By Alexis Brudnicki
Courtesy Canadian Premier Baseball League
Hailing from the opposite of a baseball hotbed in Bermuda to becoming the 60th overall pick in Major League Baseball’s first-year player draft this year, selected in the second round by the Baltimore Orioles, Adam Hall has proved himself to be an anomaly over and over in his young career.
Born and raised on the British island territory in the Atlantic ocean, Hall grew up playing soccer, cricket and volleyball, excelling in track and field, while honing his baseball skills in the country’s rookie league and benefiting from competing against older players, an opportunity given to him by the late Tom MacNeil, before earning funding from the Bermudan government to help him pursue his dream further.
On a summer trip with his parents Helen and Tyler to Ontario, the young infielder experienced his first chance at a Canadian baseball season before his teenage years. Hall was always an exceptional athlete, and his talent was recognized early. Not long after that first season, he moved full-time to London, Ont., essentially on his own at first, living with a host family and playing for the local Badgers team.

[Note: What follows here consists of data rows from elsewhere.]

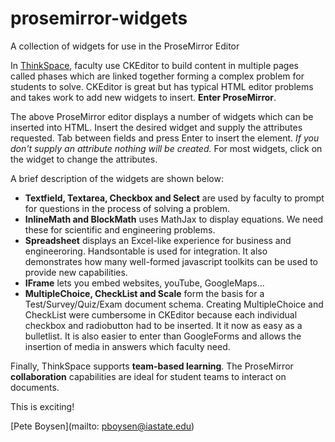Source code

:# prosemirror-widgets
A collection of widgets for use in the ProseMirror Editor

In [ThinkSpace](http://www.thinkspace.org), 
faculty use CKEditor to build content in multiple pages called phases which are 
linked together forming a complex problem for students to solve. CKEditor is great but has typical HTML editor problems and takes work to add new widgets to insert. **Enter ProseMirror**.

The above ProseMirror editor displays a number of widgets which can be inserted into HTML.  Insert the desired widget and supply the attributes requested. Tab between fields and press Enter to insert the element. *If you don't supply an attribute nothing will be created.* For most widgets, click on the widget to change the attributes.

A brief description of the widgets are shown below:

* **Textfield, Textarea, Checkbox and Select** are used by faculty to prompt for questions in the process of solving a problem.
* **InlineMath and BlockMath** uses MathJax to display equations. We need these for scientific and engineering problems.
* **Spreadsheet** displays an Excel-like experience for business and engineeroring.  Handsontable is used for integration. It also demonstrates how many well-formed javascript toolkits can be used to provide new capabilities.
* **IFrame** lets you embed websites, youTube, GoogleMaps...
* **MultipleChoice, CheckList and Scale** form the basis for a Test/Survey/Quiz/Exam document schema. Creating MultipleChoice and CheckList were cumbersome in CKEditor because each individual checkbox and radiobutton had to be inserted. It it now as easy as a bulletlist.  It is also easier to enter than GoogleForms and allows the insertion of media in answers which faculty need.

Finally, ThinkSpace supports **team-based learning**.  The ProseMirror <strong>collaboration</strong> capabilities are 
ideal for student teams to interact on documents.

This is exciting!

[Pete Boysen](mailto: pboysen@iastate.edu)


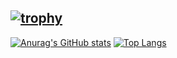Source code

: [![trophy](https://github-profile-trophy.vercel.app/?username=lukmzig&show_icons=true)](https://github.com/ryo-ma/github-profile-trophy)
---
[![Anurag's GitHub stats](https://github-readme-stats.vercel.app/api?username=lukmzig)](https://github.com/anuraghazra/github-readme-stats)
[![Top Langs](https://github-readme-stats.vercel.app/api/top-langs/?username=lukmzig)](https://github.com/anuraghazra/github-readme-stats)
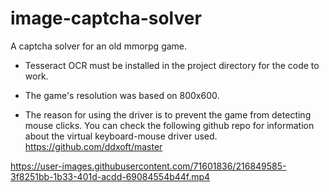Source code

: # image-captcha-solver
A captcha solver for an old mmorpg game.

- Tesseract OCR must be installed in the project directory for the code to work.

- The game's resolution was based on 800x600.

- The reason for using the driver is to prevent the game from detecting mouse clicks. 
You can check the following github repo for information about the virtual keyboard-mouse driver used.
https://github.com/ddxoft/master


https://user-images.githubusercontent.com/71601836/216849585-3f8251bb-1b33-401d-acdd-69084554b44f.mp4

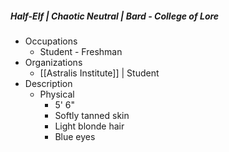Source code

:##### Half-Elf | Chaotic Neutral | Bard - College of Lore
 
- Occupations 
	- Student - Freshman
- Organizations 
	- [[Astralis Institute]] | Student
- Description
	- Physical 
		- 5' 6"
		- Softly tanned skin
		- Light blonde hair
		- Blue eyes
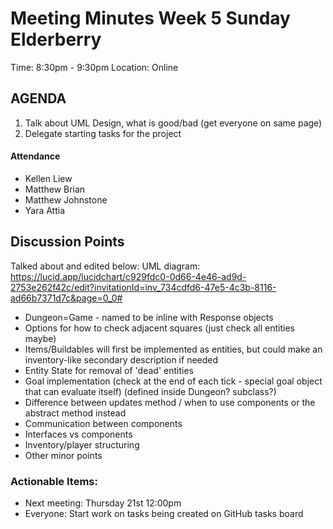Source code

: # Meeting Minutes Week 5 Sunday Elderberry
Time: 8:30pm - 9:30pm
Location:        Online

## AGENDA
  1. Talk about UML Design, what is good/bad (get everyone on same page)
  2. Delegate starting tasks for the project

#### Attendance
* Kellen Liew
* Matthew Brian
* Matthew Johnstone
* Yara Attia

## Discussion Points

Talked about and edited below:
UML diagram: https://lucid.app/lucidchart/c929fdc0-0d66-4e46-ad9d-2753e262f42c/edit?invitationId=inv_734cdfd6-47e5-4c3b-8116-ad66b7371d7c&page=0_0#

- Dungeon=Game - named to be inline with Response objects
- Options for how to check adjacent squares (just check all entities maybe)
- Items/Buildables will first be implemented as entities, but could make an inventory-like secondary description if needed
- Entity State for removal of 'dead' entities
- Goal implementation (check at the end of each tick - special goal object that can evaluate itself) (defined inside Dungeon? subclass?)
- Difference between updates method / when to use components or the abstract method instead
- Communication between components
- Interfaces vs components
- Inventory/player structuring
- Other minor points


### Actionable Items: 
* Next meeting: Thursday 21st 12:00pm
* Everyone: Start work on tasks being created on GitHub tasks board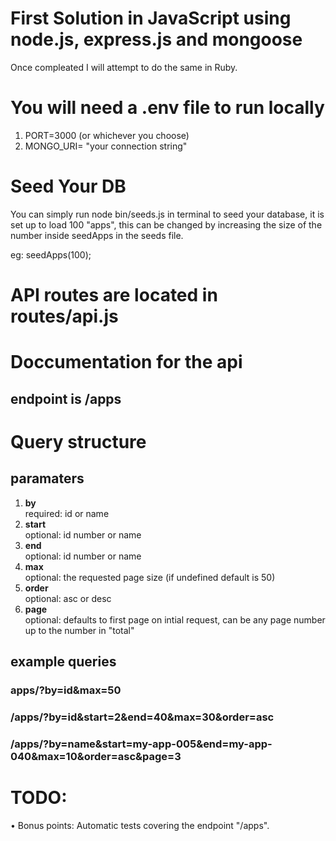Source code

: # First Solution in JavaScript using node.js, express.js and mongoose
<p>Once compleated I will attempt to do the same in Ruby.</p>

# You will need a .env file to run locally
1. PORT=3000 (or whichever you choose)
2. MONGO_URI= "your connection string"

# Seed Your DB
<p>You can simply run node bin/seeds.js in terminal to seed your database, it is set up to load 100 "apps", this can be changed by increasing the size of the number inside seedApps in the seeds file. 

eg: seedApps(100);
</p>

# API routes are located in routes/api.js
# Doccumentation for the api
## endpoint is /apps

# Query structure
  ## paramaters
  1. <b>by</b><br>
    required: id or name
  2. <b>start</b><br>
    optional: id number or name
  3. <b>end</b><br>
    optional: id number or name
  4. <b>max</b><br>
    optional: the requested page size (if undefined default is 50)
  5. <b>order</b><br>
    optional: asc or desc
  6. <b>page</b><br>
    optional: defaults to first page on intial request, can be any page number up to the number in "total"



  ## example queries
  ### apps/?by=id&max=50
  ### /apps/?by=id&start=2&end=40&max=30&order=asc
  ### /apps/?by=name&start=my-app-005&end=my-app-040&max=10&order=asc&page=3




# TODO:
• Bonus points: Automatic tests covering the endpoint "/apps".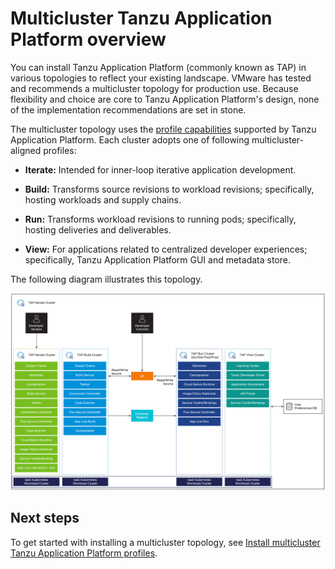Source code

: # Multicluster Tanzu Application Platform overview

You can install Tanzu Application Platform (commonly known as TAP) in various topologies to reflect your existing landscape. 
VMware has tested and recommends a multicluster topology for production use. 
Because flexibility and choice are core to Tanzu Application Platform's design, 
none of the implementation recommendations are set in stone.

The multicluster topology uses the [profile capabilities](../overview.md#profiles-and-packages) supported by Tanzu Application Platform. 
Each cluster adopts one of following multicluster-aligned profiles:

- **Iterate:** Intended for inner-loop iterative application development.

- **Build:** Transforms source revisions to workload revisions; specifically, hosting workloads and supply chains.

- **Run:** Transforms workload revisions to running pods; specifically, hosting deliveries and deliverables.

- **View:** For applications related to centralized developer experiences; specifically, Tanzu Application Platform GUI and metadata store.

The following diagram illustrates this topology.

![Diagram showing the multicluster topology that includes View, Build, and Run cluster.](../images/multicluster-diagram.png)

## Next steps

To get started with installing a multicluster topology, see [Install multicluster Tanzu Application Platform profiles](installing-multicluster.md).
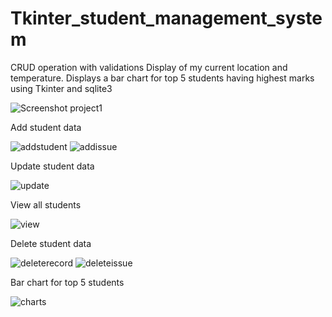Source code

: # Tkinter_student_management_system
CRUD operation with validations
Display of my current location and temperature. 
Displays a bar chart for top 5 students having highest marks using Tkinter and sqlite3 

![Screenshot project1](https://user-images.githubusercontent.com/54211989/104578479-cb354280-5680-11eb-957c-82b13e6ec8c0.png)

Add student data

![addstudent](https://user-images.githubusercontent.com/54211989/104578937-53b3e300-5681-11eb-8ed0-80766d6a8e3d.png)
![addissue](https://user-images.githubusercontent.com/54211989/104579034-747c3880-5681-11eb-8ab5-78d0de82fcd1.png)

Update student data

![update](https://user-images.githubusercontent.com/54211989/104579052-7ba34680-5681-11eb-85a3-08ddc06d0b82.png)

View all students

![view](https://user-images.githubusercontent.com/54211989/104578955-5a425a80-5681-11eb-9a29-5e66bf205317.png)

Delete student data

![deleterecord](https://user-images.githubusercontent.com/54211989/104578943-557da680-5681-11eb-9840-ada3ebbda3bc.png)
![deleteissue](https://user-images.githubusercontent.com/54211989/104579045-780fbf80-5681-11eb-822a-2f7da983efa7.png)

Bar chart for top 5 students

![charts](https://user-images.githubusercontent.com/54211989/104579059-7d6d0a00-5681-11eb-8eac-ea9946b9860f.png)
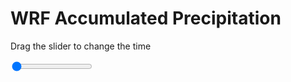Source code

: <h1>WRF Accumulated Precipitation</h1>
<p>Drag the slider to change the time</p>

<div class="slidecontainer">
<input oninput='setImage(this)' class="slider" type="range" min="0" max="9" value="0" step="1" />
<img id='img'/>
</div>

<script>
var img = document.getElementById('img');
var img_array = ['/assets/images/wrf/r_wrfout_d01_2020-04-14_12:00:00.png',
'/assets/images/wrf/r_wrfout_d01_2020-04-14_13:00:00.png',
'/assets/images/wrf/r_wrfout_d01_2020-04-14_14:00:00.png',
'/assets/images/wrf/r_wrfout_d01_2020-04-14_15:00:00.png',
'/assets/images/wrf/r_wrfout_d01_2020-04-14_16:00:00.png',
'/assets/images/wrf/r_wrfout_d01_2020-04-14_17:00:00.png',
'/assets/images/wrf/r_wrfout_d01_2020-04-14_18:00:00.png',
'/assets/images/wrf/r_wrfout_d01_2020-04-14_19:00:00.png',
'/assets/images/wrf/r_wrfout_d01_2020-04-14_20:00:00.png',];
function setImage(obj)
{
        var value = obj.value;
        img.src = img_array[value];

}
</script>
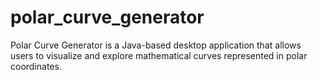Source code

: # polar_curve_generator
Polar Curve Generator is a Java-based desktop application that allows users to visualize and explore mathematical curves represented in polar coordinates. 
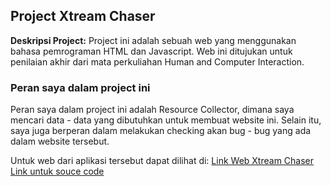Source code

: ## Project Xtream Chaser

**Deskripsi Project:** Project ini adalah sebuah web yang menggunakan bahasa pemrograman HTML dan Javascript. Web ini ditujukan untuk penilaian akhir dari mata perkuliahan Human and Computer Interaction.

### Peran saya dalam project ini

Peran saya dalam project ini adalah Resource Collector, dimana saya mencari data - data yang dibutuhkan untuk membuat website ini. Selain itu, saya juga berperan dalam melakukan checking akan bug - bug yang ada dalam website tersebut.

Untuk web dari aplikasi tersebut dapat dilihat di:
<a href="http://ryansiau.github.io/College-4thterm-hci">Link Web Xtream Chaser</a> 
<a href="https://github.com/Ryansiau/College-4thterm-hci">Link untuk souce code</a>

Fast forward several years since then, and two additional moves to bring his father and then his mother to southwestern Ontario, Hall graduated to the Great Lake Canadians program in its inaugural season, and as the program grew, so did the London resident’s presence on the Canadian baseball scene.
Hall joined the Canadian Junior National Team program at 15 years old and along with the guidance of national squad guru Greg Hamilton, has had a plethora of big-league coaches along the way, starting with Great Lake’s Adam Stern, Chris Robinson and Jamie Romak, and continuing with Team Canada instructors Pete Orr, Justin Morneau, and Hall of Fame second baseman Roberto Alomar, to name a few.
“If I had stayed in Bermuda, I wouldn’t even be playing baseball because they don’t have age groups for me,” Hall said earlier this year. “Maybe I would be doing track and field…Canadian baseball has changed my life a lot. Getting to work with Stern and [Robinson] and those guys at Centrefield Sports, they’ve been a huge part of my development. I wouldn't be here if it wasn’t for them.
“And the program that Greg runs is just phenomenal. When you talk to American scouts and they’re impressed and saying that it’s the best program out there, you know that’s really complimenting it. They’re going to want to say that the US has something better – the US is a baseball powerhouse – [and] they’re saying the Canadian junior program is the best program. What I’ve been able to develop through that and improve through that, it’s really been everything.”
Since joining Team Canada, Hall has been on countless trips to St. Petersburg and Orlando, Florida, along with the Dominican Republic, Cuba, Australia, and to the 2015 U18 Baseball World Cup in Osaka, Japan. The shortstop cherishes each tour as much as the entirety of the experience of representing Canada on the diamond.
“You remember the people you played with, the people you met, how close you were with them, and just how the family comes together that is Baseball Canada,” he said. “The experiences will last a lifetime and you’re a part of the family forever.”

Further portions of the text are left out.